Papers [00:41:00] and grants finished, page 145, Tuesday, November 15th.  “Grants and papers finished.”  And back to work on the ATR1a duplication, looking at Masaki and Tom, Tom’s success with the ATR, that would be Tom Coffman, the ATR1a disruption and its effect on blood pressure.  And a look at where things are.

Initial plans for construct on Wednesday, November 16th, page 147. [00:42:00] The homology of about 8 kilobases.  Not everything is labeled clearly.

Making changes on the genes, PMC1-neo, altering sites, Friday, November 18th, page 155. [00:43:00] And 159, the book is ending, by looking at the orientation of #3 and #12 from B’159, Thanksgiving Day, stained and photograph, with the final map, #3, B’159, #12, B’159 showing a map of these products. [00:44:00] [00:45:00]
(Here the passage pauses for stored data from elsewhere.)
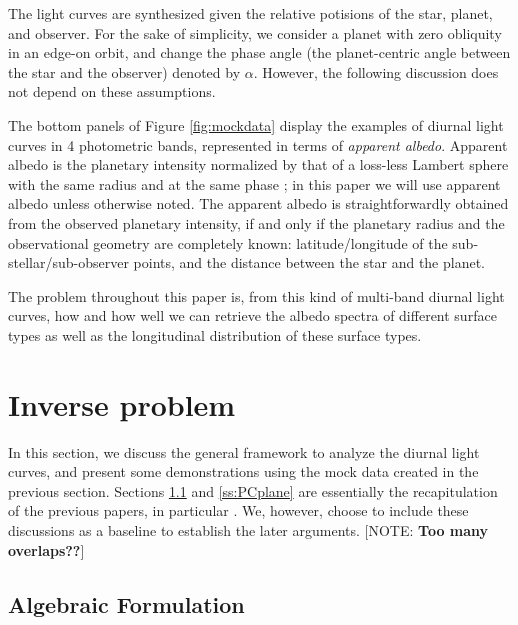 \documentclass[iop,numberedappendix,apj,]{emulateapj}
\def\memoYF#1{\color{red}[NOTE: {\bf #1}]\color{black}}
\begin{document}
The light curves are synthesized given the relative potisions of the star, planet, and observer.  
For the sake of simplicity, we consider a planet with zero obliquity in an edge-on orbit, and change the phase angle (the planet-centric angle between the star and the observer) denoted by $\alpha $. 
However, the following discussion does not depend on these assumptions. 

The bottom panels of Figure \ref{fig:mockdata} display the examples of diurnal light curves in 4 photometric bands, represented in terms of {\it apparent albedo}. 
Apparent albedo is the planetary intensity normalized by that of a loss-less Lambert sphere with the same radius and at the same phase \citep{Qiu2003, Seager2010}; in this paper we will use apparent albedo unless otherwise noted. 
The apparent albedo is straightforwardly obtained from the observed planetary intensity, if and only if the planetary radius and the observational geometry are completely known: latitude/longitude of the sub-stellar/sub-observer points, and the distance between the star and the planet. 

The problem throughout this paper is, from this kind of multi-band diurnal light curves, how and how well we can retrieve the albedo spectra of different surface types as well as the longitudinal distribution of these surface types. 


\section{Inverse problem}
\label{s:frame}

In this section, we discuss the general framework to analyze the diurnal light curves, and present some demonstrations using the mock data created in the previous section. 
Sections \ref{ss:model} and \ref{ss:PCplane} are essentially the recapitulation of the previous papers, in particular \citet{Cowan2013} \citep[but see also][]{Cowan2009,Cowan2011,Fujii2010,Fujii2011}.  
We, however, choose to include these discussions as a baseline to establish the later arguments. 
\memoYF{Too many overlaps??}

\subsection{Algebraic Formulation}
\label{ss:model}
\end{document}
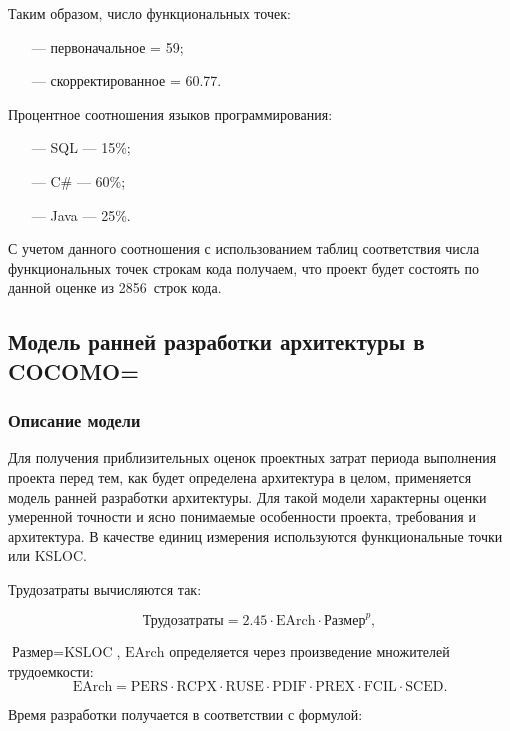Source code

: Таким образом, число функциональных точек:

\begin{itemize}
    \item[---] первоначальное = 59;
    \item[---] скорректированное = 60.77.
\end{itemize}

Процентное соотношения языков программирования:

\begin{itemize}
    \item[---] SQL --- 15\%;
    \item[---] C\# --- 60\%;
    \item[---] Java --- 25\%.
\end{itemize}

С учетом данного соотношения с использованием таблиц соответствия числа функциональных точек строкам кода получаем, что проект будет состоять по данной оценке из 2856~строк кода.


\subsection*{Модель ранней разработки архитектуры в COCOMO=}

\subsubsection*{Описание модели}

Для получения приблизительных оценок проектных затрат периода выполнения проекта перед тем, как будет определена архитектура в целом, применяется модель ранней разработки архитектуры. Для такой модели характерны  оценки умеренной точности и ясно понимаемые особенности проекта, требования и архитектура. В качестве единиц измерения используются функциональные точки или KSLOC. 

Трудозатраты вычисляются так:

$$\text{Трудозатраты} = 2.45 \cdot \text{EArch} \cdot \text{Размер}^p,$$

 $\text{Размер} = \text{KSLOC}$, $\text{EArch}$ определяется через произведение множителей трудоемкости:
$$\text{EArch} = \text{PERS} \cdot \text{RCPX} \cdot \text{RUSE} \cdot \text{PDIF} \cdot \text{PREX} \cdot \text{FCIL} \cdot \text{SCED}.$$

Время разработки получается в соответствии с формулой:

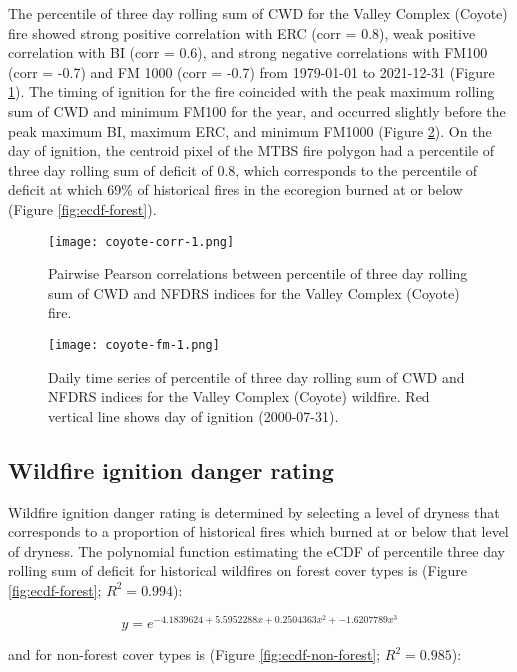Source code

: \documentclass[11p]{article}
\begin{document}
The percentile of three day rolling sum of CWD for the Valley Complex (Coyote) fire showed strong positive correlation with ERC (corr = 0.8), weak positive correlation with BI (corr = 0.6), and strong negative correlations with FM100 (corr = -0.7) and FM 1000 (corr = -0.7) from 1979-01-01 to 2021-12-31 (Figure \ref{fig:coyote-corrplot}). The timing of ignition for the fire coincided with the peak maximum rolling sum of CWD and minimum FM100 for the year, and occurred slightly before the peak maximum BI, maximum ERC, and minimum FM1000 (Figure \ref{fig:coyote-fm}). On the day of ignition, the centroid pixel of the MTBS fire polygon had a percentile of three day rolling sum of deficit of 0.8, which corresponds to the percentile of deficit at which 69\% of historical fires in the ecoregion burned at or below (Figure \ref{fig:ecdf-forest}).

\begin{figure}[htbp]
  \centering
  \texttt{[image: coyote-corr-1.png]}
  \caption{Pairwise Pearson correlations between percentile of three day rolling sum of CWD and NFDRS indices for the Valley Complex (Coyote) fire.}
  \label{fig:coyote-corrplot}
\end{figure}


\begin{figure}[htbp]
  \centering
  \texttt{[image: coyote-fm-1.png]}
  \caption{Daily time series of percentile of three day rolling sum of CWD and NFDRS indices for the Valley Complex (Coyote) wildfire. Red vertical line shows day of ignition (2000-07-31).}
  \label{fig:coyote-fm}
\end{figure}

\subsection{Wildfire ignition danger rating}

Wildfire ignition danger rating is determined by selecting a level of dryness that corresponds to a proportion of historical fires which burned at or below that level of dryness. The polynomial function estimating the eCDF of percentile three day rolling sum of deficit for historical wildfires on forest cover types is (Figure \ref{fig:ecdf-forest}; $R^2 = 0.994$):

\begin{equation*}
  y = e^{-4.1839624 + 5.5952288x + 0.2504363x^2 + -1.6207789x^3}
\end{equation*}

and for non-forest cover types is (Figure \ref{fig:ecdf-non-forest}; $R^2=0.985$):
\end{document}
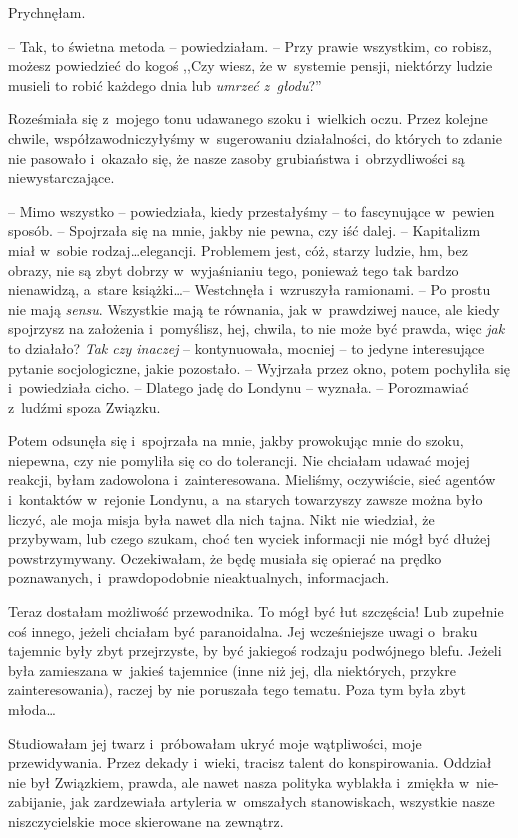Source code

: \documentclass[oneside,polish,11pt,sfheadings]{mwbk}
\begin{document}
Prychnęłam. 

-- Tak, to świetna metoda -- powiedziałam. -- Przy prawie
wszystkim, co robisz, możesz powiedzieć do kogoś ,,Czy wiesz, że w~systemie pensji, niektórzy ludzie musieli to robić każdego dnia lub
\textit{umrzeć z~głodu}?''

Roześmiała się z~mojego tonu udawanego szoku i~wielkich oczu. Przez
kolejne chwile, współzawodniczyłyśmy w~sugerowaniu działalności, do
których to zdanie nie pasowało i~okazało się, że nasze zasoby
grubiaństwa i~obrzydliwości są niewystarczające.

-- Mimo wszystko -- powiedziała, kiedy przestałyśmy -- to fascynujące w~pewien sposób. -- Spojrzała się na mnie, jakby nie pewna, czy iść dalej.
-- Kapitalizm miał w~sobie rodzaj\ldots  elegancji. Problemem jest, cóż,
starzy ludzie, hm, bez obrazy, nie są zbyt dobrzy w~wyjaśnianiu tego,
ponieważ tego tak bardzo nienawidzą, a~stare książki\ldots  -- Westchnęła i~wzruszyła ramionami. -- Po prostu nie mają \textit{sensu}. Wszystkie mają
te równania, jak w~prawdziwej nauce, ale kiedy spojrzysz na założenia i~pomyślisz, hej, chwila, to nie może być prawda, więc \textit{jak} to
działało? \textit{Tak czy inaczej }-- kontynuowała, mocniej -- to jedyne
interesujące pytanie socjologiczne, jakie pozostało. -- Wyjrzała przez
okno, potem pochyliła się i~powiedziała cicho. -- Dlatego jadę do Londynu
-- wyznała. -- Porozmawiać z~ludźmi spoza Związku.

Potem odsunęła się i~spojrzała na mnie, jakby prowokując mnie do szoku,
niepewna, czy nie pomyliła się co do tolerancji. Nie chciałam udawać
mojej reakcji, byłam zadowolona i~zainteresowana. Mieliśmy, oczywiście,
sieć agentów i~kontaktów w~rejonie Londynu, a~na starych towarzyszy
zawsze można było liczyć, ale moja misja była nawet dla nich tajna. Nikt
nie wiedział, że przybywam, lub czego szukam, choć ten wyciek informacji
nie mógł być dłużej powstrzymywany. Oczekiwałam, że będę musiała się
opierać na prędko poznawanych, i~prawdopodobnie nieaktualnych,
informacjach.

Teraz dostałam możliwość przewodnika. To mógł być łut szczęścia! Lub
zupełnie coś innego, jeżeli chciałam być paranoidalna. Jej wcześniejsze
uwagi o~braku tajemnic były zbyt przejrzyste, by być jakiegoś rodzaju
podwójnego blefu. Jeżeli była zamieszana w~jakieś tajemnice (inne niż
jej, dla niektórych, przykre zainteresowania), raczej by nie poruszała
tego tematu. Poza tym była zbyt młoda\ldots 

Studiowałam jej twarz i~próbowałam ukryć moje wątpliwości, moje
przewidywania. Przez dekady i~wieki, tracisz talent do konspirowania.
Oddział nie był Związkiem, prawda, ale nawet nasza polityka wyblakła i~zmiękła w~nie-zabijanie, jak zardzewiała artyleria w~omszałych
stanowiskach, wszystkie nasze niszczycielskie moce skierowane na
zewnątrz.
\end{document}
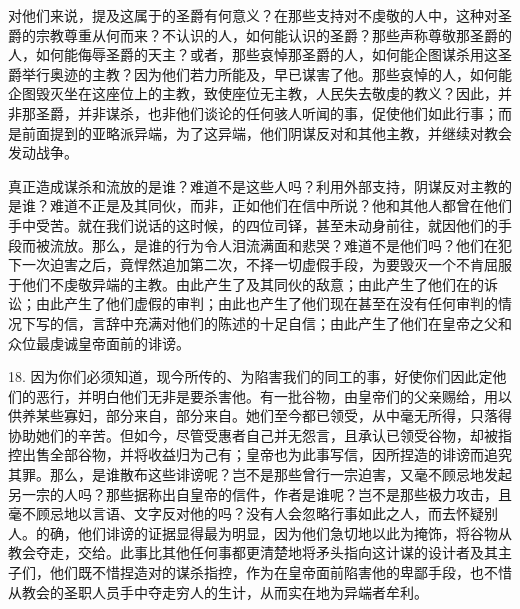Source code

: 对他们来说，提及这属于的圣爵有何意义？在那些支持对不虔敬的人中，这种对圣爵的宗教尊重从何而来？不认识的人，如何能认识的圣爵？那些声称尊敬那圣爵的人，如何能侮辱圣爵的天主？或者，那些哀悼那圣爵的人，如何能企图谋杀用这圣爵举行奥迹的主教？因为他们若力所能及，早已谋害了他。那些哀悼的人，如何能企图毁灭坐在这座位上的主教，致使座位无主教，人民失去敬虔的教义？因此，并非那圣爵，并非谋杀，也非他们谈论的任何骇人听闻的事，促使他们如此行事；而是前面提到的亚略派异端，为了这异端，他们阴谋反对和其他主教，并继续对教会发动战争。\par

真正造成谋杀和流放的是谁？难道不是这些人吗？利用外部支持，阴谋反对主教的是谁？难道不正是及其同伙，而非，正如他们在信中所说？他和其他人都曾在他们手中受苦。就在我们说话的这时候，的四位司铎，甚至未动身前往，就因他们的手段而被流放。那么，是谁的行为令人泪流满面和悲哭？难道不是他们吗？他们在犯下一次迫害之后，竟悍然追加第二次，不择一切虚假手段，为要毁灭一个不肯屈服于他们不虔敬异端的主教。由此产生了及其同伙的敌意；由此产生了他们在的诉讼；由此产生了他们虚假的审判；由此也产生了他们现在甚至在没有任何审判的情况下写的信，言辞中充满对他们的陈述的十足自信；由此产生了他们在皇帝之父和众位最虔诚皇帝面前的诽谤。\par

18. 因为你们必须知道，现今所传的、为陷害我们的同工的事，好使你们因此定他们的恶行，并明白他们无非是要杀害他。有一批谷物，由皇帝们的父亲赐给，用以供养某些寡妇，部分来自，部分来自。她们至今都已领受，从中毫无所得，只落得协助她们的辛苦。但如今，尽管受惠者自己并无怨言，且承认已领受谷物，却被指控出售全部谷物，并将收益归为己有；皇帝也为此事写信，因所捏造的诽谤而追究其罪。那么，是谁散布这些诽谤呢？岂不是那些曾行一宗迫害，又毫不顾忌地发起另一宗的人吗？那些据称出自皇帝的信件，作者是谁呢？岂不是那些极力攻击，且毫不顾忌地以言语、文字反对他的吗？没有人会忽略行事如此之人，而去怀疑别人。的确，他们诽谤的证据显得最为明显，因为他们急切地以此为掩饰，将谷物从教会夺走，交给。此事比其他任何事都更清楚地将矛头指向这计谋的设计者及其主子们，他们既不惜捏造对的谋杀指控，作为在皇帝面前陷害他的卑鄙手段，也不惜从教会的圣职人员手中夺走穷人的生计，从而实在地为异端者牟利。\par

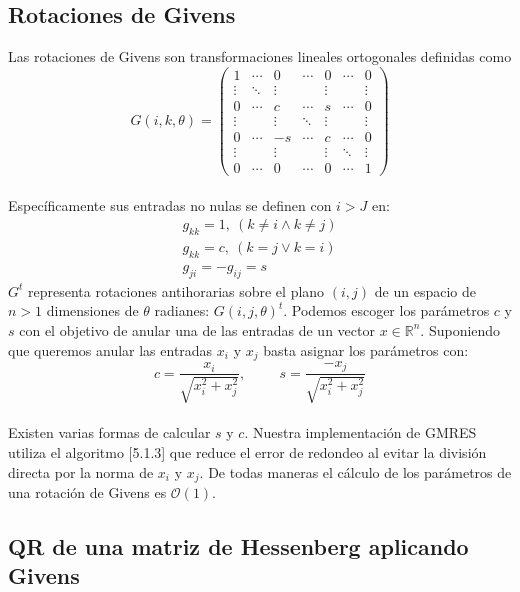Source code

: \documentclass{endm}
\begin{document}
\subsection{Rotaciones de Givens}\label{givens}

Las rotaciones de Givens son transformaciones lineales ortogonales definidas como
\begin{equation*}G(i, k, \theta) = \begin{pmatrix}
1 & \cdots & 0 & \cdots & 0 & \cdots & 0\\
\vdots & \ddots & \vdots & & \vdots & & \vdots\\
0 & \cdots & c & \cdots & s & \cdots & 0\\
\vdots & & \vdots & \ddots & \vdots & & \vdots\\
0 & \cdots & -s & \cdots & c & \cdots & 0\\
\vdots & & \vdots & & \vdots & \ddots & \vdots\\
0 & \cdots & 0 & \cdots & 0 & \cdots & 1
\end{pmatrix}
\end{equation*}\\
Específicamente sus entradas no nulas se definen con $i>J$ en:
\begin{align*}
 g_{kk} = 1, \  (k  \not=i \land k\not=j) \\
 g_{kk} = c, \ (k=j \lor k=i) \\
 g_{ji} = -g_{ij} = s
\end{align*}
$G^t$ representa rotaciones antihorarias sobre el plano $(i,j)$ de un espacio de $n>1$ dimensiones de $\theta$ radianes: $G(i, j, \theta)^{t}$. Podemos escoger los parámetros $c$ y $s$ con el objetivo de anular una de las entradas de un vector $x \in \mathbb{R}^n$. Suponiendo que queremos anular las entradas $x_{i}$ y $x_j$ basta asignar los parámetros con:
\begin{equation*}
c = \frac{x_i}{\sqrt{x_{i}^{2} + x_{j}^{2}}}, \hspace{1cm} s = \frac{-x_j}{\sqrt{x_{i}^{2} + x_{j}^{2}}}
\end{equation*}\\
Existen varias formas de calcular $s$ y $c$. Nuestra implementación de GMRES utiliza el algoritmo [5.1.3]\cite{matrixcomp} que reduce el error de redondeo al evitar la división directa por la norma de $x_{i}$ y $x_j$. De todas maneras el cálculo de los parámetros de una rotación de Givens es $\mathcal{O}(1)$.


\subsection{QR de una matriz de Hessenberg aplicando Givens}\label{QRHgivens}
\end{document}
So, I don’t remember exactly where I was, but [00:46:00] here ending, page 163, Wednesday, November 23rd, 1994, with these various constructs that contain a part of the ATR angiotensin receptor 1a, or the NPRa 1a receptor.  They differ in their orientation.  The blue-prime has an Xpa fragment, and the red one is a Bam-Bam fragment.  Their orientations are the same; the ends are different.  One is an Xpa/Xpa fragment, and the other is an Xpa/BamH1 fragment [00:47:00] in the vector.  So Xpa/Bam, and Bam/Xpa really are the functional parts in these two clones, and that ends Book B’.